TheBigA said:
But if you want an example, look at WBBM Chicago. CBS blew up an FM to put WBBM's news on FM, and it really didn't change a thing.
If you look at June July August 25-54 averages from 2010 and 2012, you find WBBM has about 45% better numbers in the last three months than it did two years ago.
This somewhat parallels the 25-54 gains of WTOP and KCBS upon adding or moving to FM.
The fact is that even with it's weaker signal, WINS is beating WCBS and other stronger signals in NYC.
But much of that fact has to do with strategy. WINS focuses on the City and not the suburbs, so it in fact has a format and presentation tailored to its coverage.
The news audience is older than the music audience. It doesn't matter if it's on AM or FM. There is no advantage to taking a format that skews older males and moving it to FM. The neighborhood won't change the audience.

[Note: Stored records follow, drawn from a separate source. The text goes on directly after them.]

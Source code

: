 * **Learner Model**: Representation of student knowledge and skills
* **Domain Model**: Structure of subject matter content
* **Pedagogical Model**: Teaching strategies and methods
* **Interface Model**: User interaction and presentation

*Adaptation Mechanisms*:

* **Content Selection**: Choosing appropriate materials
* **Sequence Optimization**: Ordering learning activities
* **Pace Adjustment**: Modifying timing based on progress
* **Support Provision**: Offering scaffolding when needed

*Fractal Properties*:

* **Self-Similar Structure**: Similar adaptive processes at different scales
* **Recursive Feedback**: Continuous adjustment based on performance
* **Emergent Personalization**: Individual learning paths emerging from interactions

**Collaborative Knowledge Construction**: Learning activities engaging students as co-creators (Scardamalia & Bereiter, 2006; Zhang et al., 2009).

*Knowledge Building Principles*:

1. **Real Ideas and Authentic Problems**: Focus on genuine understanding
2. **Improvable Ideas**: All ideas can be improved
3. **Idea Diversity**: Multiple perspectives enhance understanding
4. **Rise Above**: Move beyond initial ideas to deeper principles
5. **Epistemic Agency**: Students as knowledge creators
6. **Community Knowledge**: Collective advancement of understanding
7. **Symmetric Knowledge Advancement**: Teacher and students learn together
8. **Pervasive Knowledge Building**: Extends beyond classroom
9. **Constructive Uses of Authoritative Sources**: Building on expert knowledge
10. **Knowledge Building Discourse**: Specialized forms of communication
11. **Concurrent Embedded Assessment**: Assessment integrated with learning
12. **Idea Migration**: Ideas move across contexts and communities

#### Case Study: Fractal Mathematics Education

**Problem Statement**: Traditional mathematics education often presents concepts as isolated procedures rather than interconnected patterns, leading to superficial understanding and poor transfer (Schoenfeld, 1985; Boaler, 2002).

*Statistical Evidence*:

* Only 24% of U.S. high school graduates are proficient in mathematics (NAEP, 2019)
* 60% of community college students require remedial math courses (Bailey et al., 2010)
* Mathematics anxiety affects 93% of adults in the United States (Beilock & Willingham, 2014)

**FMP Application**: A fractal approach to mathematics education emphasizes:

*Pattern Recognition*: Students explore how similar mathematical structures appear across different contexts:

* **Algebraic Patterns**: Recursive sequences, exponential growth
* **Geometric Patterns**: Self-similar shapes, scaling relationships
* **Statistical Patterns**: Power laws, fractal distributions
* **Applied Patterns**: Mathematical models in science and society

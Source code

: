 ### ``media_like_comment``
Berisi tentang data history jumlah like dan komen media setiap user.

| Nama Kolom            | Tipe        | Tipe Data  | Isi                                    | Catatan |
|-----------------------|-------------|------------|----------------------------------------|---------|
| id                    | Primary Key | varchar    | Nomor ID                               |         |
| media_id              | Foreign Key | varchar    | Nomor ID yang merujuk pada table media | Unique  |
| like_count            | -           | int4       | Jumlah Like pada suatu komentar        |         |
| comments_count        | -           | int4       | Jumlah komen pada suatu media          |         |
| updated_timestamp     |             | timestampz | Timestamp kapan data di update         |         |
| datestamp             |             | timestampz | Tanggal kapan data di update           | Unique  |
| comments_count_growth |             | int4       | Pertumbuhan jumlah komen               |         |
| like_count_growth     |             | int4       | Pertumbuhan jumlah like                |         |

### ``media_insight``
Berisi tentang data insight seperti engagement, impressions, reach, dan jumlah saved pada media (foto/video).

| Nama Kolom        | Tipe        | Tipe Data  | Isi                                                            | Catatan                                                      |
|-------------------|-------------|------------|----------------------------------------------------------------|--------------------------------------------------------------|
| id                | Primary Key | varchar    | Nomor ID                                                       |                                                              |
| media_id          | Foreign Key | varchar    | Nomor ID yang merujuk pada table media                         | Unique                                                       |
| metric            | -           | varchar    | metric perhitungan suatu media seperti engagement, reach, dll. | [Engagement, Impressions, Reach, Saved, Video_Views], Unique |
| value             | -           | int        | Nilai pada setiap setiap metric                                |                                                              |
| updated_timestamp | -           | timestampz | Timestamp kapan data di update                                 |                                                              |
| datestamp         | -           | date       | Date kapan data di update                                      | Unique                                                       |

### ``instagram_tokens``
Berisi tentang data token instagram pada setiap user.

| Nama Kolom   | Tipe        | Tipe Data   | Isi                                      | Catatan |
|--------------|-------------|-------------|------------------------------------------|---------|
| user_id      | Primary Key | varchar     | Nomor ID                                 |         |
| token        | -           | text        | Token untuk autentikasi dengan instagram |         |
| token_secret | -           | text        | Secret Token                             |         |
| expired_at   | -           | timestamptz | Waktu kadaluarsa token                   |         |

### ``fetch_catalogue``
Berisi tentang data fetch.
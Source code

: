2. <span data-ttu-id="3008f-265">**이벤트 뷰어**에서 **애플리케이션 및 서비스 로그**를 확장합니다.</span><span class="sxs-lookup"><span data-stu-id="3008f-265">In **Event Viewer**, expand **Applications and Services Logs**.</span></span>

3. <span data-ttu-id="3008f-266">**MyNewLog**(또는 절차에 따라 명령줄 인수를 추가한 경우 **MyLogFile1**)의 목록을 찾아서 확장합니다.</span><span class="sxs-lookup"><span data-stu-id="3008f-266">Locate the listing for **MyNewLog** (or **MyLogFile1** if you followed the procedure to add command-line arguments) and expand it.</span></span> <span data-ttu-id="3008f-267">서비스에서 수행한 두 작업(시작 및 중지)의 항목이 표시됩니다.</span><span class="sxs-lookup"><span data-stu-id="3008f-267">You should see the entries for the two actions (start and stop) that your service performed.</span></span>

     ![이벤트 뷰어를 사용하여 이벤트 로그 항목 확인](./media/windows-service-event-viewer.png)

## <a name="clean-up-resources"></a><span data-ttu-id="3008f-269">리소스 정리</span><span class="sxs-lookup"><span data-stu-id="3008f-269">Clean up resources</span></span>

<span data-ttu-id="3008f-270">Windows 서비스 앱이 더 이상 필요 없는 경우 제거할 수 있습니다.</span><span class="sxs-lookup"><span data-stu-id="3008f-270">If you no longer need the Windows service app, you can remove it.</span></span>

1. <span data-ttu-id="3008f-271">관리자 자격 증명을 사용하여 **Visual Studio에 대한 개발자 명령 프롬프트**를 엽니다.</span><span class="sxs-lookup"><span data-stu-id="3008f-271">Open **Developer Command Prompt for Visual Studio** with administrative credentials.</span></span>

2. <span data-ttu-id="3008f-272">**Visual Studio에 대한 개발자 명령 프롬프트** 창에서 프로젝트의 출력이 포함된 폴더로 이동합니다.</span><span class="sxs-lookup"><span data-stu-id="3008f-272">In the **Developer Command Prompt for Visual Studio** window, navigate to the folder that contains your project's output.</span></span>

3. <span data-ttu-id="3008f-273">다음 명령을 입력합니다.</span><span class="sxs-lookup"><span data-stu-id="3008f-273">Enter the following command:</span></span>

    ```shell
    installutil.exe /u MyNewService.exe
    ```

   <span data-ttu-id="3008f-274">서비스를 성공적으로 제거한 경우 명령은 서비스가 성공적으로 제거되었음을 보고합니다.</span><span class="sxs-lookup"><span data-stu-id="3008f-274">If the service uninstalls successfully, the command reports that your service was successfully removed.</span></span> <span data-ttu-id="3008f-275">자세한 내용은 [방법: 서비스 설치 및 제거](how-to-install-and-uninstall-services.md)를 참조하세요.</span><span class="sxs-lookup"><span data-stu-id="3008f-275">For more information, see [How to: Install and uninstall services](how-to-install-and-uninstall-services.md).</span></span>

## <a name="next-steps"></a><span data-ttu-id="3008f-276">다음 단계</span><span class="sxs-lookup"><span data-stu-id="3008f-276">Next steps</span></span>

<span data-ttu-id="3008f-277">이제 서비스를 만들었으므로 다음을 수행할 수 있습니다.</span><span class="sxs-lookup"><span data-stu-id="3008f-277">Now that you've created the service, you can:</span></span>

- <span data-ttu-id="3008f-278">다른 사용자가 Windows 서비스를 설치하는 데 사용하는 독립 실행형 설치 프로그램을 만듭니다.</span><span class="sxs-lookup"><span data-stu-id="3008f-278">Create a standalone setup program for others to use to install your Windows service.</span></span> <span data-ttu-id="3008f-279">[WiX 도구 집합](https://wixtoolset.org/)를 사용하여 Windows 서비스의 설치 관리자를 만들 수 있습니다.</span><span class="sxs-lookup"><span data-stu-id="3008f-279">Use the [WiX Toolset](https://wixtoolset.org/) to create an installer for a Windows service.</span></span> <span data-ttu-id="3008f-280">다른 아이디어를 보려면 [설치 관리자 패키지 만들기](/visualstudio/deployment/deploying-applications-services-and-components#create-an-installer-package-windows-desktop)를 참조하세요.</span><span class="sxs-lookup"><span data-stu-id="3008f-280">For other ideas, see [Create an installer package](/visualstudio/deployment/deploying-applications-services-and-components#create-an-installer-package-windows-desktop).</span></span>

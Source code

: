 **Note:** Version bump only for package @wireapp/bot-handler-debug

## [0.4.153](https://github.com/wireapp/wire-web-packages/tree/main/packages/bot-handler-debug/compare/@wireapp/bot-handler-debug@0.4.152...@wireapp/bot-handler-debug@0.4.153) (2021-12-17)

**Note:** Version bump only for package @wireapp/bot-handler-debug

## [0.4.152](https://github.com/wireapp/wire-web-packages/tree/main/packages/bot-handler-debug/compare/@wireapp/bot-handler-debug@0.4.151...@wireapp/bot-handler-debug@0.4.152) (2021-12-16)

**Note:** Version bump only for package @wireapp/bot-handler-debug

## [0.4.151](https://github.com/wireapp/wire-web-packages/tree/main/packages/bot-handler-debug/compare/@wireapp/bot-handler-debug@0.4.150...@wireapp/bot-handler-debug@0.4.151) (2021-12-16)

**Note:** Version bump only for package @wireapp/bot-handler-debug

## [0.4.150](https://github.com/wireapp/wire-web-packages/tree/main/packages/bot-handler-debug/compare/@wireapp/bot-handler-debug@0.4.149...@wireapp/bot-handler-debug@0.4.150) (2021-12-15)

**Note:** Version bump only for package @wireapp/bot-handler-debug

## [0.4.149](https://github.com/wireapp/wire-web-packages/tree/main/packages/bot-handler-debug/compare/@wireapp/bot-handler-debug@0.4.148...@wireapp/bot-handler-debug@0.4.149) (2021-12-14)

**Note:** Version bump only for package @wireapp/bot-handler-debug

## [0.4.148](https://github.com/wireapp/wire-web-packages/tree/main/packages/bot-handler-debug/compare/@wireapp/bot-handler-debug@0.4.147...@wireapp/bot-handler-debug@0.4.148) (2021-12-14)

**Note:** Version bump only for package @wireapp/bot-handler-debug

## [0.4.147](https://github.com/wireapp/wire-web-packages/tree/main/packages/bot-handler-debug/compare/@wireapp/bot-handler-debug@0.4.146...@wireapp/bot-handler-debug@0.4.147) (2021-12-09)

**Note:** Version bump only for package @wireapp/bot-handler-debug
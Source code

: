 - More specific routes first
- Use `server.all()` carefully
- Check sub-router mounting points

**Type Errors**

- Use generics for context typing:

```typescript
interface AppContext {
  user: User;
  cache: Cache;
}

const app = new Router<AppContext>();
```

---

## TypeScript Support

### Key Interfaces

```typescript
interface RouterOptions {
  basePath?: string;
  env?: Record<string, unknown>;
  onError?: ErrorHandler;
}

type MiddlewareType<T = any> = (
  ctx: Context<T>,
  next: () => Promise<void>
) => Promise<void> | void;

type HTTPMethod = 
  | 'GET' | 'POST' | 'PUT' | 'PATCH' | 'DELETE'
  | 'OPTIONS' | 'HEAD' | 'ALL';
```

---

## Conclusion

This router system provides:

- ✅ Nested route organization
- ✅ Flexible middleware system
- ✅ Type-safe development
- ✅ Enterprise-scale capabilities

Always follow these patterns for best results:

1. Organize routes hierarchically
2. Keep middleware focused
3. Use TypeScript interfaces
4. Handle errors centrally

But the people moving into the traditional core age of all news, starting just above the 35-year-old demo break point, have grown up entirely on FM and think AM, in general, sucks. Adding FM... or moving to FM tends to dramatically improve the sales demo performance of the
strongly programmed AM stations that have made the move.
There are so few all news stations, and fewer that have added FM, so just looking at the success in Chicago, San Francisco and Washington is not conclusive. However, when looking at the successful moves of other spoken word formats to FM we see dramatic improvements in 25 54 once again: KSL, WWL, WSB, WOKV, KTAR, KIRO, WXYT, WIBC, etc., etc.